Nous nous voulons une opposition à l'ordre du monde, une indignation face à son état, et, au meilleur de nos colères, une résistance à ses dérives. Il en faut, des oppositions, des indignations, des colères, des résistances. Mais il nous faut aussi les traduire en autre chose, et en plus, qu'en une posture d'irréductibles insatisfaits.
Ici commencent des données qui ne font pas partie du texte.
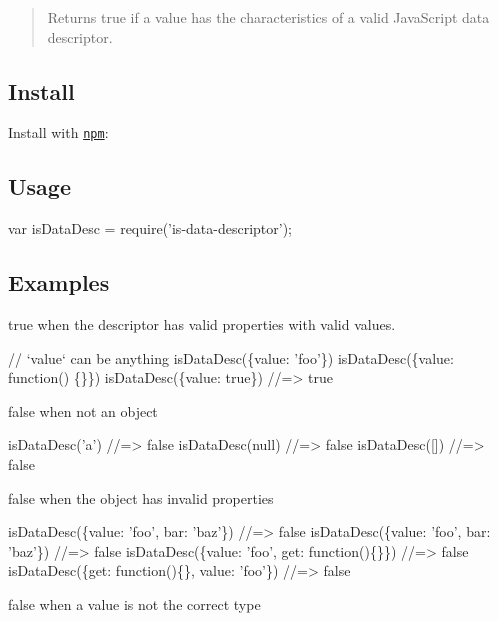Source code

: \begin{quote}
Returns true if a value has the characteristics of a valid Java\+Script data descriptor. \end{quote}


\subsection*{Install}

Install with \href{https://www.npmjs.com/}{\tt npm}\+:




\subsection*{Usage}


\begin{DoxyCode}
var isDataDesc = require('is-data-descriptor');
\end{DoxyCode}


\subsection*{Examples}

{\ttfamily true} when the descriptor has valid properties with valid values.


\begin{DoxyCode}
// `value` can be anything
isDataDesc(\{value: 'foo'\})
isDataDesc(\{value: function() \{\}\})
isDataDesc(\{value: true\})
//=> true
\end{DoxyCode}


{\ttfamily false} when not an object


\begin{DoxyCode}
isDataDesc('a')
//=> false
isDataDesc(null)
//=> false
isDataDesc([])
//=> false
\end{DoxyCode}


{\ttfamily false} when the object has invalid properties


\begin{DoxyCode}
isDataDesc(\{value: 'foo', bar: 'baz'\})
//=> false
isDataDesc(\{value: 'foo', bar: 'baz'\})
//=> false
isDataDesc(\{value: 'foo', get: function()\{\}\})
//=> false
isDataDesc(\{get: function()\{\}, value: 'foo'\})
//=> false
\end{DoxyCode}


{\ttfamily false} when a value is not the correct type


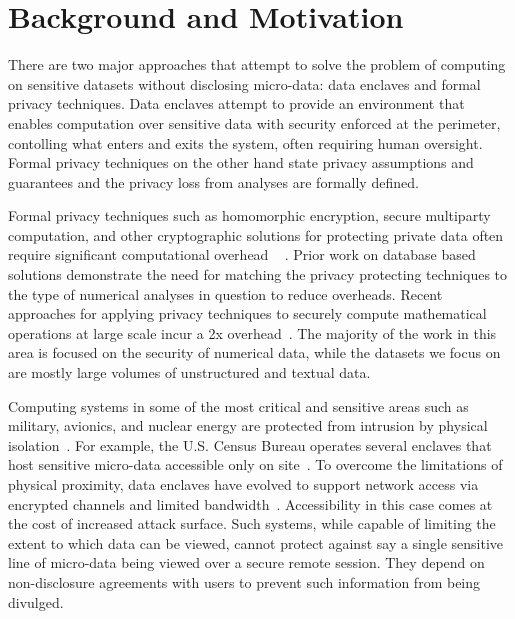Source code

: \section{Background and Motivation} \label{sec:background}

There are two major approaches that attempt to solve the problem of computing on sensitive
datasets without disclosing micro-data: data enclaves and formal privacy techniques. Data enclaves attempt to
provide an environment that enables computation over sensitive data with security enforced
at the perimeter, contolling what enters and exits the system, often requiring human oversight.
Formal privacy techniques on the other hand state privacy assumptions and guarantees and the privacy loss
from analyses are formally defined.

Formal privacy techniques such as homomorphic encryption, secure multiparty computation, and
other cryptographic solutions for protecting private data often require significant computational
overhead ~\cite{gentry2012fully} \cite{naehrig2011can}. Prior work on database based solutions
\cite{popa2011cryptdb} demonstrate the need for matching the privacy protecting techniques to the type of
numerical analyses in question to reduce overheads. Recent approaches for applying privacy techniques to
securely compute mathematical operations at large scale incur a 2x overhead~\cite{kepner2014computing}.
The majority of the work in this area is focused on the security of numerical data, while the datasets
we focus on are mostly large volumes of unstructured and textual data.

Computing systems in some of the most critical and sensitive areas such as military, avionics,
and nuclear energy are protected from intrusion by physical isolation~\cite{byres2013air, ross2013security}.
For example, the U.S. Census Bureau operates several enclaves that host sensitive micro-data accessible
only on site~\cite{rdc_uscensus}. To overcome the limitations of physical proximity, data enclaves
have evolved to support network access via encrypted channels and limited bandwidth~\cite{lane2008using, grossman2016toward}.
Accessibility in this case comes at the cost of increased attack surface. Such systems, while
capable of limiting the extent to which data can be viewed, cannot protect against say a single
sensitive line of micro-data being viewed over a secure remote session. They depend on non-disclosure
agreements with users to prevent such information from being divulged.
Une élection, c'est le moment d'un rapport de force : celle d'Anne Emery-Torracinta, dimanche, comme celle de François Hollande il y a quelques semaines, comme celles d'une majorité de gauche en France dans deux jours, comme celle, dimanche aussi, d'une majorité parlementaire grecque opposée à la prosternation devant les diktats financiers dira que l'on peut le changer, ce rapport de force. Il nous reviendra ensuite de faire de ce changement quelque chose qui ait plus de sens que la seule satisfaction d'avoir placé une camarade à la place d'un adversaire -non que nous rechignions à nous en féliciter, mais parce que nous savons que ces satisfactions là, si plaisantes qu'elle nous soient, ne sont que passagères si, au lendemain même de l'élection, nous ne reprenions pas nos agendas pour y inscrire la réalisation de nos programmes et de nos projets - et la remise au placard d'une partie des programmes et des projets de la droite, ceux qui nous pendent au nez, de la traversée routière de la rade à la métastase carcérale, comme ceux qui sont déjà en passe de réalisation, de la chasse aux Rroms à l'internement des requérants d'asile. Mais à tout ce que nous avons à faire, il y a une condition à remplir pour pouvoir le faire : nous en donner les moyens, « tous les moyens, même légaux » comme disait Léon Blum. Et même institutionnels. Même parlementaires. Même gouvernementaux.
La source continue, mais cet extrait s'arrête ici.